People learn from people they love. Anything that enriches the space between a student and a teacher is good. Anything that makes it more frigid is bad. This doesn’t mean we have to get all huggy and mushy. It means rigorous instruction has to flow on threads of trust and affection. —David Brooks
If we are more loving toward our students, it can only help them and us. Most likely, it will help us with all of our relationships. And who wouldn’t want to live in a world that is filled with more love. —Jim Knight
Here’s a simple but important idea: good teachers respect and care about their students. That “truth” is particularly important for students whose life circumstances require that their teachers not only have content knowledge and pedagogical skills but who also clearly demonstrate that they like and enjoy their students.

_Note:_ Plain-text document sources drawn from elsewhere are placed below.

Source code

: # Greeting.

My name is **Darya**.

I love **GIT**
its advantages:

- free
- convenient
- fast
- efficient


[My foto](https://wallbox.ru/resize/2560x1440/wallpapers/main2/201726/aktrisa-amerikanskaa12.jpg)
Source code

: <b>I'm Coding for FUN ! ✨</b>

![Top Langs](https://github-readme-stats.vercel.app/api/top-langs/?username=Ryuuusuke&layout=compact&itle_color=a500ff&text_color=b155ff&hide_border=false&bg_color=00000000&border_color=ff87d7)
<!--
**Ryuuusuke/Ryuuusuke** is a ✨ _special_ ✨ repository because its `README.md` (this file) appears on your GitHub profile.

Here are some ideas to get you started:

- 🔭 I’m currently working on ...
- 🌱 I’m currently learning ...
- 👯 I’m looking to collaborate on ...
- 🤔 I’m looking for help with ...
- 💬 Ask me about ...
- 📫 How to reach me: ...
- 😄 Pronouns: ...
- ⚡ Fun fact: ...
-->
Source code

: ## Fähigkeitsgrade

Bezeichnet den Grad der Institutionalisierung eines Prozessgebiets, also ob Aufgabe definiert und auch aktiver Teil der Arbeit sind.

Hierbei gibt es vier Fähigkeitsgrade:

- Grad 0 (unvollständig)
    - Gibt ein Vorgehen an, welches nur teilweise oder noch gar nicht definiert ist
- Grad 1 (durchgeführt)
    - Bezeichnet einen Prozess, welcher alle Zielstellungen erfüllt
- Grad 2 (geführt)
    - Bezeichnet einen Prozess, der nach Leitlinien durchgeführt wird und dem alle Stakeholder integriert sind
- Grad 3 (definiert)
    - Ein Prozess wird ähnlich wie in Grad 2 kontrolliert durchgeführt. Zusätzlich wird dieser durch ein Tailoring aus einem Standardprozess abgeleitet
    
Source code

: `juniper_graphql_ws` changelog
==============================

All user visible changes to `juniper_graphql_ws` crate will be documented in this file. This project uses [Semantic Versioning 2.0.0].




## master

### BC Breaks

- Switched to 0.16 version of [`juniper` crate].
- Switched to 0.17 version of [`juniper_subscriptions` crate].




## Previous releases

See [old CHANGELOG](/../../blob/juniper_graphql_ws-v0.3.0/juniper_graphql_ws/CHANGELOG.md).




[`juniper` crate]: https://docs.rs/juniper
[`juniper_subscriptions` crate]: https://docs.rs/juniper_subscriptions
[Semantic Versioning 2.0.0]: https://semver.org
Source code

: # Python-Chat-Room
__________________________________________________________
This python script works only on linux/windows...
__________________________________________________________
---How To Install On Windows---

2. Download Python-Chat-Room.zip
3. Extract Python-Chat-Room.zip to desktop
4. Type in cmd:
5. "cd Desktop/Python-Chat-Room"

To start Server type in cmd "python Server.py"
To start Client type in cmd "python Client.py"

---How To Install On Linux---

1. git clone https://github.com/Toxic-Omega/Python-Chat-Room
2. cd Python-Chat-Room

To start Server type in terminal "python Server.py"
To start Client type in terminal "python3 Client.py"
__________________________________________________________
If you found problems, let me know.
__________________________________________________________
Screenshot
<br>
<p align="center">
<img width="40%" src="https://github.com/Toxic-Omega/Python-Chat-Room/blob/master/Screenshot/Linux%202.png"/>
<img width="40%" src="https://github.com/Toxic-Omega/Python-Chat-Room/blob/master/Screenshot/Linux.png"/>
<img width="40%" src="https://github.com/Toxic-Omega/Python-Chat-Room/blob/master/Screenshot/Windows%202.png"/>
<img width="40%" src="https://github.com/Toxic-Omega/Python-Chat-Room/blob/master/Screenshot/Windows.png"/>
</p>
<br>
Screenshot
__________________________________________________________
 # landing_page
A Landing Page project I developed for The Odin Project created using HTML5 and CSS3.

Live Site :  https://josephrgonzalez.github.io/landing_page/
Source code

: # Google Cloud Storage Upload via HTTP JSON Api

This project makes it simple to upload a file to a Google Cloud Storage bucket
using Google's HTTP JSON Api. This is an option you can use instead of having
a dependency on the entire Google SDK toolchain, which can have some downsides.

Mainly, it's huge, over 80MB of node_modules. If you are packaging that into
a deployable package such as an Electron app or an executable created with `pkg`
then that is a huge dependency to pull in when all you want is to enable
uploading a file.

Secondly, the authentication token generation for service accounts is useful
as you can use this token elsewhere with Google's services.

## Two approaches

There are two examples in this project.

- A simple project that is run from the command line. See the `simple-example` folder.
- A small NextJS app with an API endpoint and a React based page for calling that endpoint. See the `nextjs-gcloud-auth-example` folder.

There are exceptions to that generalization, of course. Many of us have had one or more teachers who we did not like us and whom we did not like, but for one reason or another we learned from them. But I wouldn’t want to staff a school, or even a hallway of a school, with such teachers, especially a school that serves our most vulnerable students.
Sometimes academic rigor and “trust and affection” are cast as an either/or proposition. Either teachers demand academic rigor or they are ”all huggy and mushy.” In fact, it is both/and.
The presence or absence of all these qualities, however, is not determined solely by a hiring decision. Academic rigor and positive attitudes toward students are cultivated by leaders who like and respect teachers, who design professional learning that deepens and expands teachers’ content knowledge and pedagogy, and who enable sustained conversations at faculty and team meetings about how teachers’ attitudes influence student engagement, learning, and desire to stay in school when it is no longer required.
“Anything that enriches the space between a student and a teacher is good,” David Brooks tells us. And I would add, “Anything that enriches the space between leaders and teachers—in particular, the professional learning and the critical conversations that affect the learning and well being of students—is good for the school community as a whole and for all of its members, no matter their age or role.”